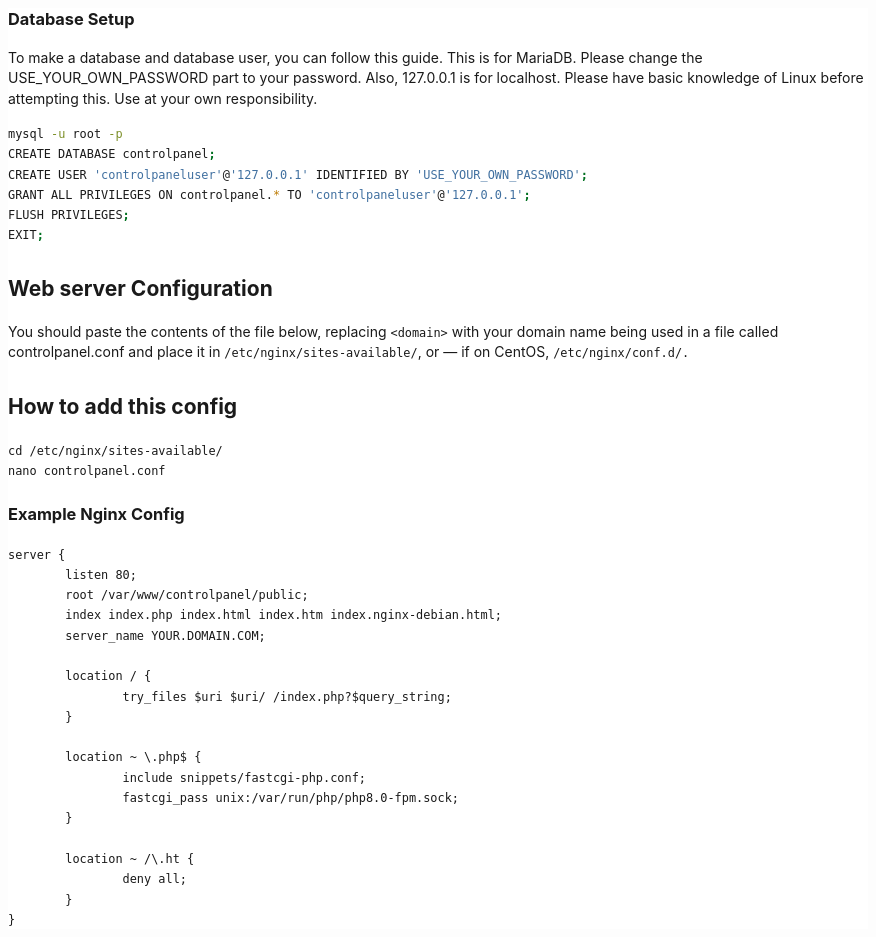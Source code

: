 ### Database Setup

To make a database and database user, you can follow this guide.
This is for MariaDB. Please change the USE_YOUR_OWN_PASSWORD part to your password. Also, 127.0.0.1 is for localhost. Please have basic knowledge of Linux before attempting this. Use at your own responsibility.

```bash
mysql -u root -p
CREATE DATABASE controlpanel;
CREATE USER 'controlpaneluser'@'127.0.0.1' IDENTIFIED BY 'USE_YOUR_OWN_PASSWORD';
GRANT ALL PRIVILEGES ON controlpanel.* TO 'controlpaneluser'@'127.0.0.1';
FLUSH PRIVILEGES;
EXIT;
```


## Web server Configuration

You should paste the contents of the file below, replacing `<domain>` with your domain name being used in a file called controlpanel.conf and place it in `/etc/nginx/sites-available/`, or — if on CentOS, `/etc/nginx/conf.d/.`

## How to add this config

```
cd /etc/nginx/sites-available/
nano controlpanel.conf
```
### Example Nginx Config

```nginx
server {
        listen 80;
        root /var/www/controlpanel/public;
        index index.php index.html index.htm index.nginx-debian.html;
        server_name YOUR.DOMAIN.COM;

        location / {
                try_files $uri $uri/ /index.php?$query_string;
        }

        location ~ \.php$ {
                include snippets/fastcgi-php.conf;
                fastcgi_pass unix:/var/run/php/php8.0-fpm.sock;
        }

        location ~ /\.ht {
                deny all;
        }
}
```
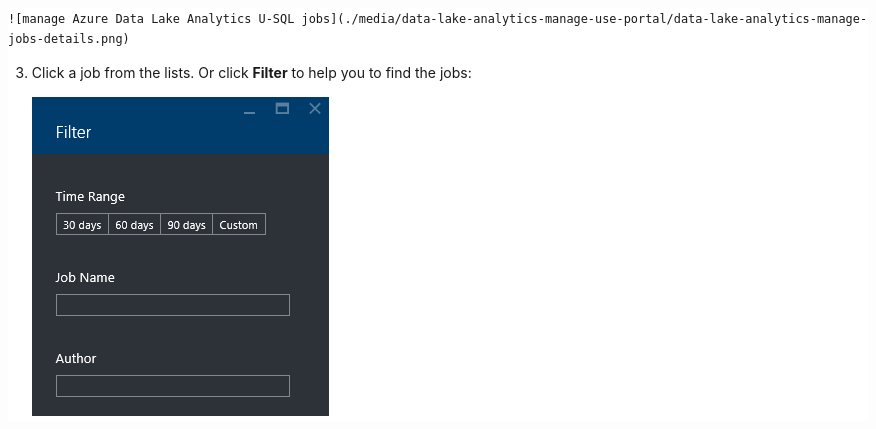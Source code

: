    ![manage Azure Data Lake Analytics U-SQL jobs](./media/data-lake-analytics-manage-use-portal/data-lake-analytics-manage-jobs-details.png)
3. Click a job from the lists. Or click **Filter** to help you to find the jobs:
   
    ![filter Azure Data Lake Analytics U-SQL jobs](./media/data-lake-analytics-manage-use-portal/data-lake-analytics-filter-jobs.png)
***
> _TASK BRIEF_
Carry over each record above character for character, with the pictures left out.

> _OUTPUT FOR THIS EXERCISE_
Source code

: ### Database Setup

To make a database and database user, you can follow this guide.
This is for MariaDB. Please change the USE_YOUR_OWN_PASSWORD part to your password. Also, 127.0.0.1 is for localhost. Please have basic knowledge of Linux before attempting this. Use at your own responsibility.

```bash
mysql -u root -p
CREATE DATABASE controlpanel;
CREATE USER 'controlpaneluser'@'127.0.0.1' IDENTIFIED BY 'USE_YOUR_OWN_PASSWORD';
GRANT ALL PRIVILEGES ON controlpanel.* TO 'controlpaneluser'@'127.0.0.1';
FLUSH PRIVILEGES;
EXIT;
```


## Web server Configuration

You should paste the contents of the file below, replacing `<domain>` with your domain name being used in a file called controlpanel.conf and place it in `/etc/nginx/sites-available/`, or — if on CentOS, `/etc/nginx/conf.d/.`

## How to add this config

```
cd /etc/nginx/sites-available/
nano controlpanel.conf
```
### Example Nginx Config

```nginx
server {
        listen 80;
        root /var/www/controlpanel/public;
        index index.php index.html index.htm index.nginx-debian.html;
        server_name YOUR.DOMAIN.COM;

        location / {
                try_files $uri $uri/ /index.php?$query_string;
        }

        location ~ \.php$ {
                include snippets/fastcgi-php.conf;
                fastcgi_pass unix:/var/run/php/php8.0-fpm.sock;
        }

        location ~ /\.ht {
                deny all;
        }
}
```
Source code

:    ![manage Azure Data Lake Analytics U-SQL jobs](./media/data-lake-analytics-manage-use-portal/data-lake-analytics-manage-jobs-details.png)
3. Click a job from the lists. Or click **Filter** to help you to find the jobs:
   
    ![filter Azure Data Lake Analytics U-SQL jobs](./media/data-lake-analytics-manage-use-portal/data-lake-analytics-filter-jobs.png)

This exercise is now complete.